Former NSW deputy premier John Barilaro called in sick on Friday, prior to his scheduled appearance before the NSW Legislative Council Public Accountability Committee.

The ex-NSW Nationals leader cited mental health as the reason why he couldn’t front up to the hearing that would have marked his second appearance at the inquiry, which is scrutinising his appointment to the role of senior trade and investment commissioner to the Americas.

The ex-Coalition minister – who’s been taking up way too many newspaper inches over the last 12 months – was set to be questioned over his recommendation that his then staffer and now partner Jennifer Lugsdin be hired for a position at Investment NSW.

Another controversy the committee’s itching to drill him over relates to the former NSW building commissioner’s resignation letter, as it raises concerns about pressure applied by Barilaro and another former minister in relation to a stop work order applied to a property development.

However, these escalating scandals are only the latest to have gripped the beleaguered NSW Liberal Nationals government over the last year, and with a state election looming next March, a constituency long made tired by ongoing tales of corruption will likely reflect this at the ballot.

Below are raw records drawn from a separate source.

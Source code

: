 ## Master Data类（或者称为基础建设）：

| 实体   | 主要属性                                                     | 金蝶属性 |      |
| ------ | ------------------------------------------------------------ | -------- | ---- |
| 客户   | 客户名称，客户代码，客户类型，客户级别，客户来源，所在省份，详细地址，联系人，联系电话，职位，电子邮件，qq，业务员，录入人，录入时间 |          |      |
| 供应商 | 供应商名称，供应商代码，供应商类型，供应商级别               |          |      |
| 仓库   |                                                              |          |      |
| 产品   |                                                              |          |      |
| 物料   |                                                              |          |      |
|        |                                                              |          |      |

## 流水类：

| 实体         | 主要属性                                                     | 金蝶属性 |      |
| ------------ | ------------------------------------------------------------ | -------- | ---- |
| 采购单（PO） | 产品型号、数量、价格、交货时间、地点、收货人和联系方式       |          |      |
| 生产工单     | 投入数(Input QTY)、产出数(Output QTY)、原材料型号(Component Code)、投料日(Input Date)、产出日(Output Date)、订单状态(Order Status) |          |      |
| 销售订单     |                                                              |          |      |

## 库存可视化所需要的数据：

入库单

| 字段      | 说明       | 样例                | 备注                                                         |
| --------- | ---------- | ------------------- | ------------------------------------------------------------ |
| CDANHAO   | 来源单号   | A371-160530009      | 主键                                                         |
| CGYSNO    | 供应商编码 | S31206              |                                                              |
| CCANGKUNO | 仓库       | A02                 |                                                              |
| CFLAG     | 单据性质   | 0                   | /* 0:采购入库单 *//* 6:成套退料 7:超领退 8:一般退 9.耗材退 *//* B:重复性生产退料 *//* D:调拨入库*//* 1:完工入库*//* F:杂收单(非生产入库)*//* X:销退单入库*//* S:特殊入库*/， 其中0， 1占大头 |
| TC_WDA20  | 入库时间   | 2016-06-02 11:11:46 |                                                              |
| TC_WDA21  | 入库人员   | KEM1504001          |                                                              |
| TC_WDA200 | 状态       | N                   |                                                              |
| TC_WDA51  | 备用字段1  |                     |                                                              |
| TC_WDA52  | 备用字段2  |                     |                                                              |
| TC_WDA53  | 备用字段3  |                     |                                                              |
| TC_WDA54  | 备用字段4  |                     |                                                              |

As Berejiklian held the throne

Barilaro once quipped that his nickname was “Pork Barrel-aro”, implying that as a politician, he was in the habit of pork barrelling, which, in his case, meant handing out taxpayer money to fund projects in Coalition-held and marginal seats in an effort to buy the votes of local residents.

While this practice reeks of corruption, no criminal offence directly relates to it and therefore, it takes place in a political grey area.

Although legal experts consider it likely breaches ministerial codes of conduct, and there are calls to directly make it a crime.

Then NSW premier Gladys Berejiklian quit her position last October, as the NSW Independent Commission Against Corruption (ICAC) announced that it was investigating her over two grants she approved that were likely conflicts of interest. The outcome of this case is still pending.

The ICAC investigation was launched in the wake of the Public Accountability Committee having revealed that 95 percent of $252 million from the Stronger Communities Fund had been distributed to local governments in Coalition voting areas.

The committee inquiry found that Berejiklian had signed off on $141.8 million worth of these grants herself, while her deputy Barilaro had personally approved $61.3 million worth of, what he likes to call, “investments”.

Indeed, as the ship was going down, Barilaro resigned from parliament just days after his boss Berejiklian bailed.

Enter the Perrottet

Following Berejiklian’s resignation, Dominic Perrottet took over the top ministerial role. And it’s been under him that the controversy around Barilaro having been appointed to the New York trade commissioner position, a job he helped create, has spilled out into a series of related scandals.

Investment NSW had filled the NY trade position last August, following a recruitment process and prior to Barilaro’s resignation. However, the offer was rescinded a month later, it was then readvertised, and in June, it was announced that the ex-deputy premier had been appointed.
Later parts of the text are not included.